思い出の記憶のアルバムでは親友の寺沢莉央が微笑んでいた。

 あれは高校1年生の冬、東京に大雪が降った日だ。慣れない雪道を怖がるなぎさは北海道育ちの莉央の腕にしがみついて、白く染まる道路を歩いた。

高校2年の冬もたまにしか降らない東京の雪の日には莉央が優しく笑って、なぎさの手を引いて歩いてくれた。

そうして高校3年の冬。雪が降ったあの日、隣に莉央はいなかった。

 テレビから流れる朝の報道番組が1月25日木曜日のトップニュースを伝える。トップニュースは昨夜、東京港区のJSホールディングスで発生した木村隼人の殺人未遂事件。

隼人と事件に巻き込まれた坂下菜々子の名前は伏せられ、JSホールディングス社員二名が何者かに襲われたとだけ報道された。

 事件の全貌をさも知ったような口調で語るコメンテーターやゲスト達の的外れな議論や推測のどれもが不愉快に感じて、なぎさは不快な音声を流し続けるテレビを消した。

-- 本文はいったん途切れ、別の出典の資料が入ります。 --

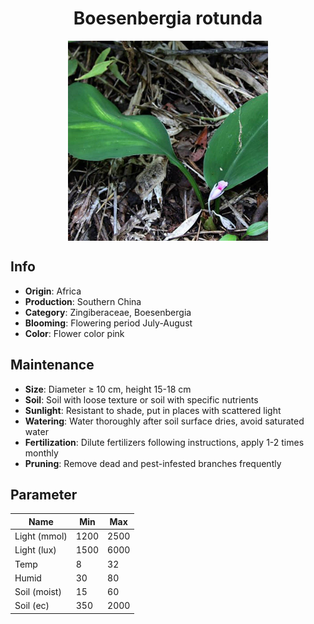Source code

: <h1 align='center'>Boesenbergia rotunda</h1>
<p align="center">
    <img 
        align='center'
        width='320'
        src="../images/boesenbergia rotunda.png" 
        alt='Boesenbergia rotunda' />
</p>

## Info

 - **Origin**: Africa
 - **Production**: Southern China
 - **Category**: Zingiberaceae, Boesenbergia
 - **Blooming**: Flowering period July-August
 - **Color**: Flower color pink

## Maintenance

 - **Size**: Diameter ≥ 10 cm, height 15-18 cm
 - **Soil**: Soil with loose texture or soil with specific nutrients
 - **Sunlight**: Resistant to shade, put in places with scattered light
 - **Watering**: Water thoroughly after soil surface dries, avoid saturated water
 - **Fertilization**: Dilute fertilizers following instructions, apply 1-2 times monthly
 - **Pruning**: Remove dead and pest-infested branches frequently

## Parameter

| Name         | Min  | Max   |
|--------------|------|-------|
| Light (mmol) | 1200 | 2500  |
| Light (lux)  | 1500 | 6000 |
| Temp         | 8    | 32    |
| Humid        | 30   | 80    |
| Soil (moist) | 15   | 60    |
| Soil (ec)    | 350  | 2000  |
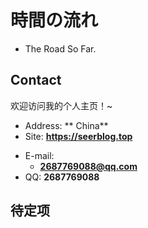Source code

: # 時間の流れ
- The Road So Far.

<!-- .slide -->

## Contact
欢迎访问我的个人主页！\~
- Address: ** China**
- Site: **<https://seerblog.top>**

<!-- .slide vertical=true -->

- E-mail:
  - **[2687769088@qq.com](mailto:2687769088@qq.com)**
- QQ: **2687769088**

<!-- .slide -->

## 待定项
<!-- .slide vertical=true -->

<!-- .slide vertical=true -->

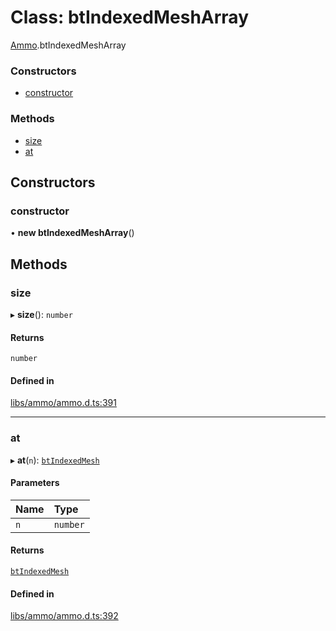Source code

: # Class: btIndexedMeshArray

[Ammo](../modules/Ammo.md).btIndexedMeshArray


### Constructors

- [constructor](Ammo.btIndexedMeshArray.md#constructor)

### Methods

- [size](Ammo.btIndexedMeshArray.md#size)
- [at](Ammo.btIndexedMeshArray.md#at)

## Constructors

### constructor

• **new btIndexedMeshArray**()

## Methods

### size

▸ **size**(): `number`

#### Returns

`number`

#### Defined in

[libs/ammo/ammo.d.ts:391](https://github.com/Orillusion/orillusion/blob/main/src/libs/ammo/ammo.d.ts#L391)

___

### at

▸ **at**(`n`): [`btIndexedMesh`](Ammo.btIndexedMesh.md)

#### Parameters

| Name | Type |
| :------ | :------ |
| `n` | `number` |

#### Returns

[`btIndexedMesh`](Ammo.btIndexedMesh.md)

#### Defined in

[libs/ammo/ammo.d.ts:392](https://github.com/Orillusion/orillusion/blob/main/src/libs/ammo/ammo.d.ts#L392)
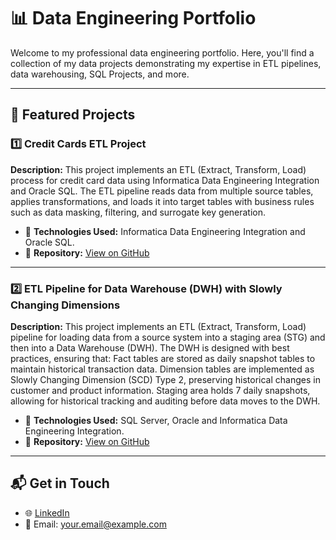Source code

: # 📊 Data Engineering Portfolio

Welcome to my professional data engineering portfolio. Here, you'll find a collection of my data projects demonstrating my expertise in ETL pipelines, data warehousing, SQL Projects, and more.

---

## 🚀 Featured Projects

### 1️⃣ Credit Cards ETL Project
**Description:** This project implements an ETL (Extract, Transform, Load) process for credit card data using Informatica Data Engineering Integration and Oracle SQL. The ETL pipeline reads data from multiple source tables, applies transformations, and loads it into target tables with business rules such as data masking, filtering, and surrogate key generation.
- 📌 **Technologies Used:** Informatica Data Engineering Integration and Oracle SQL.
- 🔗 **Repository:** [View on GitHub](https://github.com/alisherif98/ETL_Credit_Cards_data_System)

---

### 2️⃣ ETL Pipeline for Data Warehouse (DWH) with Slowly Changing Dimensions
**Description:** This project implements an ETL (Extract, Transform, Load) pipeline for loading data from a source system into a staging area (STG) and then into a Data Warehouse (DWH). The DWH is designed with best practices, ensuring that:
Fact tables are stored as daily snapshot tables to maintain historical transaction data.
Dimension tables are implemented as Slowly Changing Dimension (SCD) Type 2, preserving historical changes in customer and product information.
Staging area holds 7 daily snapshots, allowing for historical tracking and auditing before data moves to the DWH.
- 📌 **Technologies Used:** SQL Server, Oracle and Informatica Data Engineering Integration.
- 🔗 **Repository:** [View on GitHub](https://github.com/alisherif98/DWH_Building)

---

## 📬 Get in Touch
- 🌐 [LinkedIn](https://linkedin.com/in/yourprofile)
- 📧 Email: your.email@example.com
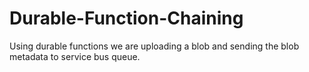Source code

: # Durable-Function-Chaining
Using durable functions we are uploading a blob and sending the blob metadata to service bus queue.
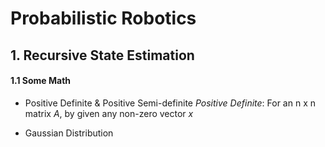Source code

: <script type="text/javascript" src="https://cdn.mathjax.org/mathjax/latest/MathJax.js?config=TeX-AMS_HTML"></script>

# Probabilistic Robotics
## 1. Recursive State Estimation
#### 1.1 Some Math

- Positive Definite & Positive Semi-definite
*Positive Definite*: For an n x n matrix $A$, by given any non-zero vector $x$

- Gaussian Distribution
<!--stackedit_data:
eyJoaXN0b3J5IjpbMTMxMjM5ODY2MSwtMjEzMjc2OTNdfQ==
-->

 カモミールティーをカップに注ぐ。甘いリンゴに似た香りが苛立ちの神経を落ち着かせてくれる。

カモミールティーは莉央が愛飲していた飲み物だ。なぎさが初めてカモミールティーを飲んだのは高校時代のお泊まり会。その時に莉央が持参した紅茶専門ブランドのカモミールティーがとても美味しかった。

 莉央が天に昇っても彼女と築いた思い出は消えない。忘れない限り、莉央は心のなかで生き続けている。

 ティーカップをパソコンの傍らに置き、彼女はパソコンに触れた。先日見つけた貴嶋佑聖のファンサイトに接続する。

何度見ても気分の悪くなるグロテスクな画面が現れた。木彫りのマリオネットから垂れ下がる赤い操り糸が滴り落ちる血に見える。

貴嶋の情報を集めるために、関連するワードでネットサーフィンをして辿り着いたサイトがこの〈我等が偉大なる神、貴嶋佑聖を慕う者達へ〉の書き出しで始まるファンサイトだった。

 早河にはサイトの存在は報告しているが、早河も他にやらなければならない仕事が山積みだ。憂鬱に塞ぎ込んでいるよりも早河の妻として、真愛の母親として、今できることをして早河の手助けがしたい。

かつての彼の助手だった時のように。